Originally Posted by kanisatha
Not so. It doesn't matter if you're an illiterate peasant. When a Realms Shaking Event happens, such as the Spellplague or the Twilight War, where hundreds of thousands of people die and cities and even entire countries are destroyed, you hear about it and know about it. Furthermore, it is precisely events involving the gods that the peasants will especially know about, because they all live in fear and awe of the gods. And last but not least, we are not talking about people living in some location that is a very remote corner of the Realms. We are talking about Baldur's Gate and the Sword Coast. People know. *You" may not know.
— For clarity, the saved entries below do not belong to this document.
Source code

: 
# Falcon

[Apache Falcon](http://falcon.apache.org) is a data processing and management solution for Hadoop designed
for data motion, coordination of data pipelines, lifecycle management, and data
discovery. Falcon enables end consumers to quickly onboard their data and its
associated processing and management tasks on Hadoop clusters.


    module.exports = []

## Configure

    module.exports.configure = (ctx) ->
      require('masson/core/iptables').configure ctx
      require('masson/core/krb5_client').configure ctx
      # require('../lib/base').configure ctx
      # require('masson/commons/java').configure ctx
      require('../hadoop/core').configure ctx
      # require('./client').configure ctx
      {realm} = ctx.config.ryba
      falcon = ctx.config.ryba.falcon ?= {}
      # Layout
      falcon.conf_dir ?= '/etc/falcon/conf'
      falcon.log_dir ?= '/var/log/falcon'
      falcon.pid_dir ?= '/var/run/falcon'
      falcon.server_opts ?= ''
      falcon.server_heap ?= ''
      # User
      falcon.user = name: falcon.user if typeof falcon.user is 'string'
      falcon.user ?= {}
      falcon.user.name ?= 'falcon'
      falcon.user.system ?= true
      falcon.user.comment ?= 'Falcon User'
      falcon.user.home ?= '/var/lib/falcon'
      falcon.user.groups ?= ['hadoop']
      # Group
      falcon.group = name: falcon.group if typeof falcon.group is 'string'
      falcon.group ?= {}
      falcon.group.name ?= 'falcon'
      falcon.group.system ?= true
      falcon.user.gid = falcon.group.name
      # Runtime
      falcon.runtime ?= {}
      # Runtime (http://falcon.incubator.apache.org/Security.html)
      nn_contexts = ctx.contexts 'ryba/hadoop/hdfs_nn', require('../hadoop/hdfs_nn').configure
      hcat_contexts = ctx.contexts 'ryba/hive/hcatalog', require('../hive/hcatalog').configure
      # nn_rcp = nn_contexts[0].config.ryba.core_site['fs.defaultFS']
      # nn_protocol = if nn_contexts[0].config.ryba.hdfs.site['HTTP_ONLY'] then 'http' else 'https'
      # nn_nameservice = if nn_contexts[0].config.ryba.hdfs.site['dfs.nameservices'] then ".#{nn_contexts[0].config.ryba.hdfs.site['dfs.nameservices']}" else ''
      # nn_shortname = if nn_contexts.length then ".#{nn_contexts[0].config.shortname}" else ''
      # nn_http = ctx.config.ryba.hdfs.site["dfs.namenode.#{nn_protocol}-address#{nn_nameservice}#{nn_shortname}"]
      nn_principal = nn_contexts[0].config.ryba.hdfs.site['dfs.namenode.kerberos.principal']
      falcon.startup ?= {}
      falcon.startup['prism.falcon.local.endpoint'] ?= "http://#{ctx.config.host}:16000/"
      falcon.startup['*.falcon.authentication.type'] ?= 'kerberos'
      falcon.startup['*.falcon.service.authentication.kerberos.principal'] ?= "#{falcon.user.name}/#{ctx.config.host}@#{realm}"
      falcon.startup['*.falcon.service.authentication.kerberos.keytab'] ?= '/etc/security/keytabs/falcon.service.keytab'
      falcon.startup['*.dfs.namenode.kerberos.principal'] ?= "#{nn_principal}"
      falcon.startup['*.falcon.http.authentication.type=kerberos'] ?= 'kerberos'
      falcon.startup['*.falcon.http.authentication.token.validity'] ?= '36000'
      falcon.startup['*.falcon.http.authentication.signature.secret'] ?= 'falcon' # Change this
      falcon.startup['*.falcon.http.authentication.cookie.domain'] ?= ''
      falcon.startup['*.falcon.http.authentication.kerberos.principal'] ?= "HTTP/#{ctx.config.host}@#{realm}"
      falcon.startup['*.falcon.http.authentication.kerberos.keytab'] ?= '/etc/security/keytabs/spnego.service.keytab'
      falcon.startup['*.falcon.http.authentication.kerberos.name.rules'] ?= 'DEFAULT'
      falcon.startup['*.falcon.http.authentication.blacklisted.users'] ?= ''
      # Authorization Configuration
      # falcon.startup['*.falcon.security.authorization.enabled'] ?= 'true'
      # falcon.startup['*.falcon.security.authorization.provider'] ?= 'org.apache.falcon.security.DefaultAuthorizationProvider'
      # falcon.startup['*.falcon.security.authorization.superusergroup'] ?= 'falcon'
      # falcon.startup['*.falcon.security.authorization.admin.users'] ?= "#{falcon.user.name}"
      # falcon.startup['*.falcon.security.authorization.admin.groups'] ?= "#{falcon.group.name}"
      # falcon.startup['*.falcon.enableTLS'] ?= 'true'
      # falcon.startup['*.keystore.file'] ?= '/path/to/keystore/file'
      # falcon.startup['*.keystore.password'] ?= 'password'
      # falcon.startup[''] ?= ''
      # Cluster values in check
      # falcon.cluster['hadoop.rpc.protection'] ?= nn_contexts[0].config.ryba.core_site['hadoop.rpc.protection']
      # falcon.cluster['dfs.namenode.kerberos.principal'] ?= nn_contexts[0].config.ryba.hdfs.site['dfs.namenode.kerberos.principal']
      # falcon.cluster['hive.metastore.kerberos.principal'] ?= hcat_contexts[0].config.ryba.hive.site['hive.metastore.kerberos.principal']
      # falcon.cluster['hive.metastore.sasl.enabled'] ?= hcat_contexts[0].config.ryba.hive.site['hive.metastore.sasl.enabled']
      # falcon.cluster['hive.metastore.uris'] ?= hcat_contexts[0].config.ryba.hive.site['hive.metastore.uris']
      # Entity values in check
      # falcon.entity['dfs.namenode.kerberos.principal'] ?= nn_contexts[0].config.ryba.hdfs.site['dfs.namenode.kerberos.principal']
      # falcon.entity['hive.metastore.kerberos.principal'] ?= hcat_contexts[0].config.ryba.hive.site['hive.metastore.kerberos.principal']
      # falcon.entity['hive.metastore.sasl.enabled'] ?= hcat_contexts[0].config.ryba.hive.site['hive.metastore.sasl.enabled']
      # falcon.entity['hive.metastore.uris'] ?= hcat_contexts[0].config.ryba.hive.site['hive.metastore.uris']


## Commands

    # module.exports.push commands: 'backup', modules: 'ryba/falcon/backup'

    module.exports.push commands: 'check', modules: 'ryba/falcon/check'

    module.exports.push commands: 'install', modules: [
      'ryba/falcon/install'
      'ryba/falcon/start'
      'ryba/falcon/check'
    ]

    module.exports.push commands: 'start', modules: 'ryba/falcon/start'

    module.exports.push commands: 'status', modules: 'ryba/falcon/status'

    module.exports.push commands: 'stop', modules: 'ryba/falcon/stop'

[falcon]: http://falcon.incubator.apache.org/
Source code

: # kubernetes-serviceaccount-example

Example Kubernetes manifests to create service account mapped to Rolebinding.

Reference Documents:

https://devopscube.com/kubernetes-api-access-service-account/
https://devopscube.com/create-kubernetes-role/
But people inside this game absolutely should know.

You seem to be conflating whether or not someone knows about a tragedy with whether or not decorative circles are immediately seen by everyone, literally everyone, as a sign of the devil.

Let's say you lived in the middle ages and eventually heard news that some great faraway land named China had blown up. Well, you'd probably hear a lot of things about it, some things with elements of the truth, other things stretched by fiction, fear, myth, and tall tales.

But that doesn't mean you suddenly know the secret handshake of a secret society.

And it doesn't mean that everyone for miles around thinks and knows exactly the same stuff and feels pretty much the exact same way about said stuff.

Basically, I keep hearing these one dimensional, uninsightful interpretations of how human beings and societies function. It sounds like a game setting I don't want to play in, with all the dynamic, subtlety, nuance, and life of a flat, dull rock. That's why I'm specifically providing the feedback I am, in an effort to say to Larian: "hey, some of us appreciate a more complicated and realistic setting, with human beings that aren't all carbon copies of one another who go frothing mad every time they see a piece of jewelry fashioned into a circle."